Nick Carroll wrote that Esperance might be the most dangerous surf town in Australia right now

But it feels like all of Australia for many surfers with Sharpe’s death the seventh from a shark bite in Australia in 2020 and the sixth from an unprovoked attack.

In the same article from The Guardian, Dr Phoebe Meagher, a wildlife conservation officer with the Taronga Conservation Society Australia, said the six deaths from unprovoked bites this year was well above Australia’s 50-year average of 1.02 deaths a year, but the general shark bite numbers were looking “smack bang on average”.

“There have been 17 unprovoked shark bites so far in 2020, the same as last year and one fewer than in 2018. In 2015, there were 22,” said Dr Meagher. 

This year feels eerily like 2015 when WA and the Far North Coast of NSW saw a pattern of tit-for-tat shark incidents. 

Mitch Capelli, the founder of the Esperance Ocean Safety and Support Group, has been lobbying for action on shark mitigation for years in Esperance.

The group is made up of ocean lovers and users that don’t want to see sea life being killed unnecessarily. But after the attack on local surfer Andrew Sharpe last Friday and the death of 17-year-old visiting surfer Laeticia Brouwer, also at Kelpies, in 2017 he told Carrol he wants to see more action from the state government. 

“…there’s got to be a middle ground. When people are being killed, you can’t make that (green) argument, you don’t have a leg to stand on,” says Mitch.

Tracks reached out to WA Fisheries Minister, Peter Tinley, who visited Esperance following Friday’s fatal attack to speak with locals. Our questions have yet to been responded to at the time of print.  

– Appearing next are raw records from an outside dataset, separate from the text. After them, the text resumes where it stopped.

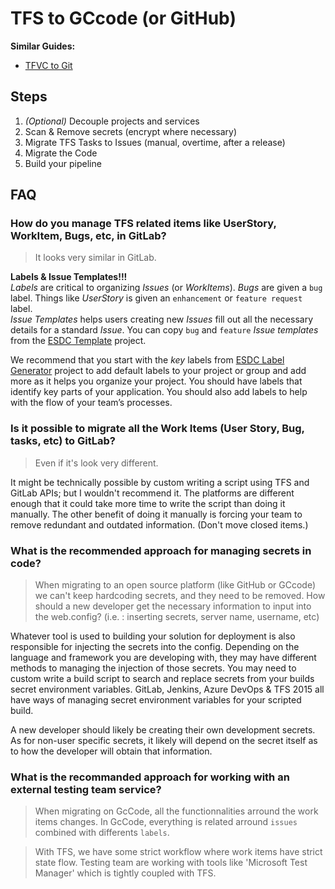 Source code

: # TFS to GCcode (or GitHub)

**Similar Guides:**  

- [TFVC to Git](tfvc-to-git.md)

## Steps

1. _(Optional)_ Decouple projects and services
1. Scan & Remove secrets (encrypt where necessary)
1. Migrate TFS Tasks to Issues (manual, overtime, after a release)
1. Migrate the Code
1. Build your pipeline

## FAQ

### How do you manage TFS related items like UserStory, WorkItem, Bugs, etc, in GitLab?

> It looks very similar in GitLab.

**Labels & Issue Templates!!!**  
_Labels_ are critical to organizing _Issues_ (or _WorkItems_). _Bugs_ are given a `bug` label. Things like _UserStory_ is given an `enhancement` or `feature request` label.  
_Issue Templates_ helps users creating new _Issues_ fill out all the necessary details for a standard _Issue_.
You can copy `bug` and `feature` _Issue templates_ from the [ESDC Template](https://github.com/esdc-edsc/template-gabarit/tree/master/.github/ISSUE_TEMPLATE) project.

We recommend that you start with the _key_ labels from [ESDC Label Generator](https://github.com/esdc-edsc/label-generator) project to add default labels to your project or group and add more as it helps you organize your project.
You should have labels that identify key parts of your application.
You should also add labels to help with the flow of your team’s processes.

### Is it possible to migrate all the Work Items (User Story, Bug, tasks, etc) to GitLab?

> Even if it's look very different.

It might be technically possible by custom writing a script using TFS and GitLab APIs; but I wouldn't recommend it.
The platforms are different enough that it could take more time to write the script than doing it manually.
The other benefit of doing it manually is forcing your team to remove redundant and outdated information.
(Don't move closed items.)

### What is the recommended approach for managing secrets in code?

> When migrating to an open source platform (like GitHub or GCcode) we can't keep hardcoding secrets, and they need to be removed.
> How should a new developer get the necessary information to input into the web.config? (i.e. : inserting secrets, server name, username, etc)

Whatever tool is used to building your solution for deployment is also responsible for injecting the secrets into the config.
Depending on the language and framework you are developing with, they may have different methods to managing the injection of those secrets.
You may need to custom write a build script to search and replace secrets from your builds secret environment variables.
GitLab, Jenkins, Azure DevOps & TFS 2015 all have ways of managing secret environment variables for your scripted build.

A new developer should likely be creating their own development secrets.
As for non-user specific secrets, it likely will depend on the secret itself as to how the developer will obtain that information.


### What is the recommanded approach for working with an external testing team service?
> When migrating on GcCode, all the functionnalities arround the work items changes. In GcCode, everything is related arround  `issues` combined with differents `labels`. 

> With TFS, we have some strict workflow where work items have strict state flow. Testing team are working with tools like 'Microsoft Test Manager' which is tightly coupled with TFS.
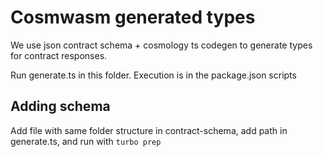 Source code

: # Cosmwasm generated types

We use json contract schema + cosmology ts codegen to generate types for contract responses.

Run generate.ts in this folder. Execution is in the package.json scripts

## Adding schema

Add file with same folder structure in contract-schema, add path in generate.ts, and run with `turbo prep`

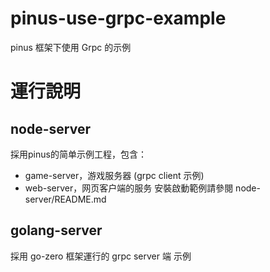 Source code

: # pinus-use-grpc-example
pinus 框架下使用 Grpc 的示例


# 運行說明
## node-server 
採用pinus的简单示例工程，包含：
 * game-server，游戏服务器 (grpc client 示例)
 * web-server，网页客户端的服务
安裝啟動範例請參閱 node-server/README.md

## golang-server
採用 go-zero 框架運行的 grpc server 端 示例


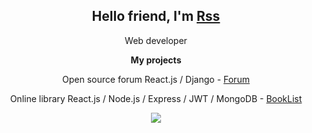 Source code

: <h2 align="center">Hello friend, I'm <a href="https://responsegood.github.io/Site/">Rss</a></h2>
<p align="center">Web developer</p>
<b><p align="center">My projects</p></b>
<p align="center">Open source forum React.js / Django - <a href="https://github.com/ResponseGood/Forum">Forum</a></p>
<p align="center">Online library React.js / Node.js / Express / JWT / MongoDB - <a href="https://github.com/ResponseGood/BookList">BookList</a></p>
<p align="center"><img src="https://www.codewars.com/users/ResponseGood/badges/large"/></p>

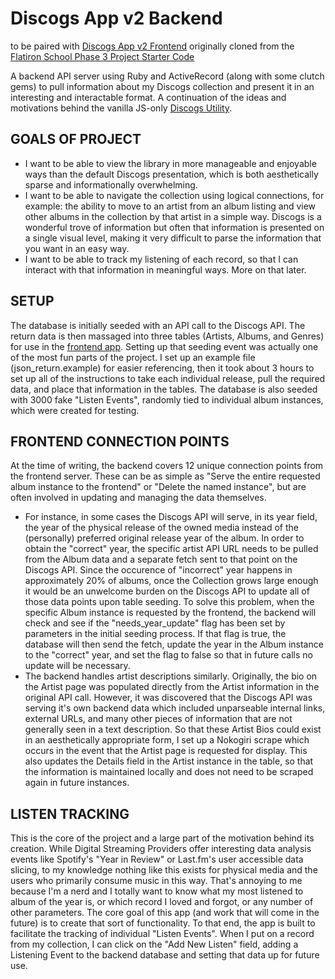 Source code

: # Discogs App v2 Backend
to be paired with [Discogs App v2 Frontend](https://github.com/thomasrcham/discogs-app-v2-frontend)
originally cloned from the [Flatiron School Phase 3 Project Starter Code](https://github.com/learn-co-curriculum/phase-3-sinatra-react-project)

A backend API server using Ruby and ActiveRecord (along with some clutch gems) to pull information about my Discogs collection and present it in an interesting and interactable format. A continuation of the ideas and motivations behind the vanilla JS-only [Discogs Utility](https://github.com/thomasrcham/discogs-utility).

## GOALS OF PROJECT
- I want to be able to view the library in more manageable and enjoyable ways than the default Discogs presentation, which is both aesthetically sparse and informationally overwhelming.
- I want to be able to navigate the collection using logical connections, for example: the ability to move to an artist from an album listing and view other albums in the collection by that artist in a simple way. Discogs is a wonderful trove of information but often that information is presented on a single visual level, making it very difficult to parse the information that you want in an easy way. 
- I want to be able to track my listening of each record, so that I can interact with that information in meaningful ways. More on that later.

## SETUP

The database is initially seeded with an API call to the Discogs API. The return data is then massaged into three tables (Artists, Albums, and Genres) for use in the [frontend app](https://github.com/thomasrcham/discogs-app-v2-frontend). Setting up that seeding event was actually one of the most fun parts of the project. I set up an example file (json_return.example) for easier referencing, then it took about 3 hours to set up all of the instructions to take each individual release, pull the required data, and place that information in the tables. The database is also seeded with 3000 fake "Listen Events", randomly tied to individual album instances, which were created for testing. 

## FRONTEND CONNECTION POINTS

At the time of writing, the backend covers 12 unique connection points from the frontend server. These can be as simple as "Serve the entire requested album instance to the frontend" or "Delete the named instance", but are often involved in updating and managing the data themselves. 

- For instance, in some cases the Discogs API will serve, in its year field, the year of the physical release of the owned media instead of the (personally) preferred original release year of the album. In order to obtain the "correct" year, the specific artist API URL needs to be pulled from the Album data and a separate fetch sent to that point on the Discogs API. Since the occurence of "incorrect" year happens in approximately 20% of albums, once the Collection grows large enough it would be an unwelcome burden on the Discogs API to update all of those data points upon table seeding. To solve this problem, when the specific Album instance is requested by the frontend, the backend will check and see if the "needs_year_update" flag has been set by parameters in the initial seeding process. If that flag is true, the database will then send the fetch, update the year in the Album instance to the "correct" year, and set the flag to false so that in future calls no update will be necessary.
- The backend handles artist descriptions similarly. Originally, the bio on the Artist page was populated directly from the Artist information in the original API call. However, it was discovered that the Discogs API was serving it's own backend data which included unparseable internal links, external URLs, and many other pieces of information that are not generally seen in a text description. So that these Artist Bios could exist in an aesthetically appropriate form, I set up a Nokogiri scrape which occurs in the event that the Artist page is requested for display. This also updates the Details field in the Artist instance in the table, so that the information is maintained locally and does not need to be scraped again in future instances.

## LISTEN TRACKING

This is the core of the project and a large part of the motivation behind its creation. While Digital Streaming Providers offer interesting data analysis events like Spotify's "Year in Review" or Last.fm's user accessible data slicing, to my knowledge nothing like this exists for physical media and the users who primarily consume music in this way. That's annoying to me because I'm a nerd and I totally want to know what my most listened to album of the year is, or which record I loved and forgot, or any number of other parameters. The core goal of this app (and work that will come in the future) is to create that sort of functionality. To that end, the app is built to facilitate the tracking of individual "Listen Events". When I put on a record from my collection, I can click on the "Add New Listen" field, adding a Listening Event to the backend database and setting that data up for future use. 
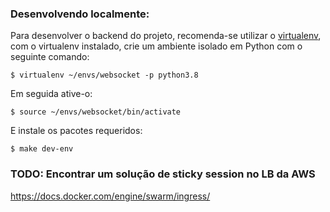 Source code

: ### Desenvolvendo localmente:

Para desenvolver o backend do projeto, recomenda-se utilizar o [virtualenv](https://virtualenv.pypa.io/en/latest/installation.html#via-pip), 
com o virtualenv instalado, crie um ambiente isolado em Python com o seguinte comando:

`$ virtualenv ~/envs/websocket -p python3.8`

Em seguida ative-o:

`$ source ~/envs/websocket/bin/activate`

E instale os pacotes requeridos:

`$ make dev-env`

### TODO: Encontrar um solução de sticky session no LB da AWS

https://docs.docker.com/engine/swarm/ingress/ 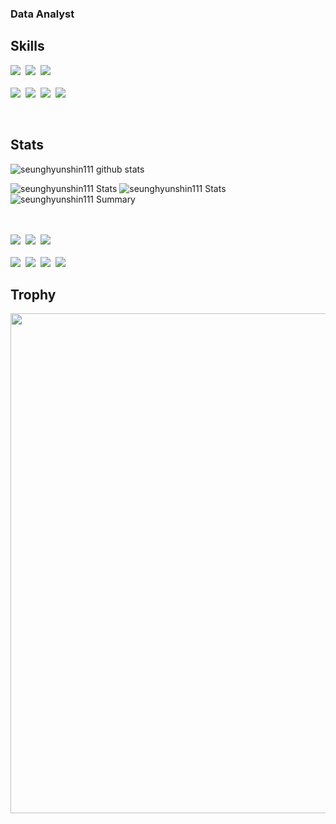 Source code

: ### Data Analyst

## Skills
<p align="left">
  <img src="https://img.shields.io/badge/-Python-092e20?logo=Python&logoColor=white"/>&nbsp
  <img src="https://img.shields.io/badge/-R Project-092e20?logo=R&logoColor=white"/>&nbsp
  <img src="https://img.shields.io/badge/-SQL-092e20?"/>&nbsp
  <br>
  <br>
  <img src="https://img.shields.io/badge/-Git-092e20?logo=Git&logoColor=white"/>&nbsp
  <img src="https://img.shields.io/badge/-Clickhouse-092e20?logo=clickhouse&logoColor=white"/>&nbsp
  <img src="https://img.shields.io/badge/-MySQL-092e20?logo=mysql&logoColor=white"/>&nbsp
  <img src="https://img.shields.io/badge/-Power BI-092e20?logo=Power BI&logoColor=white"/>&nbsp
  <br>
</p>
<br>

## Stats
![seunghyunshin111 github stats](https://github-readme-stats.vercel.app/api?username=seunghyunshin111&theme=radical&show_icons=true&count_private=true)

![seunghyunshin111 Stats](https://github-profile-summary-cards.vercel.app/api/cards/repos-per-language?username=seunghyunshin111&theme=solarized_dark)
![seunghyunshin111 Stats](https://github-profile-summary-cards.vercel.app/api/cards/most-commit-language?username=seunghyunshin111&theme=solarized_dark)
![seunghyunshin111 Summary](https://github-profile-summary-cards.vercel.app/api/cards/profile-details?username=seunghyunshin111&theme=solarized_dark)


<p align="left">
  <br>
  <br>
  <img src="https://img.shields.io/badge/-Python-092e20?logo=Python&logoColor=white"/>&nbsp
  <img src="https://img.shields.io/badge/-R Project-092e20?logo=R&logoColor=white"/>&nbsp
  <img src="https://img.shields.io/badge/-SQL-092e20?"/>&nbsp
  <br>
  <br>
  <img src="https://img.shields.io/badge/-Git-092e20?logo=Git&logoColor=white"/>&nbsp
  <img src="https://img.shields.io/badge/-Clickhouse-092e20?logo=clickhouse&logoColor=white"/>&nbsp
  <img src="https://img.shields.io/badge/-MySQL-092e20?logo=mysql&logoColor=white"/>&nbsp
  <img src="https://img.shields.io/badge/-Power BI-092e20?logo=Power BI&logoColor=white"/>&nbsp
  <br>
</p>


## Trophy
<a href="https://github.com/ryo-ma/github-profile-trophy">
  <img width=800 src="https://github-profile-trophy.vercel.app/?username=seunghyunshin111&column=8&theme=radical&no-frame=true&no-bg=true"/>
</a>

So far the WA government hasn’t committed to any new mitigation measures and WA Premier Mark McGowan has previously stated that shark protection devices remain the best option to deal with the threat of an unprovoked attack. 

As we have reported previously Great white sharks have been protected since 1999 and reach breeding age at 12-15 years of age. Many fishos and surfers have reported a huge increase in great whites since the 2015 cluster attacks. 

So where does this leave us?

The anecdotal evidence keeps building and the statistics for 2020 are an unwelcoming sign.

Arguments for and against revising Great White Sharks’ ‘vulnerable status’ devolve into a shouting match on social media between the “pro-cullers” and the “shark huggers” with neither side giving an inch. 

Meanwhile, State and Federal governments remain silent. 

Scientists see a healthy eco-system and say they need more population data on great white sharks to understand their patterns and behavior. 

No one wants this to be the new normal. At what point do we cross the threshold of accepting these unprovoked attacks posed by surfing in the natural world and say enough is enough.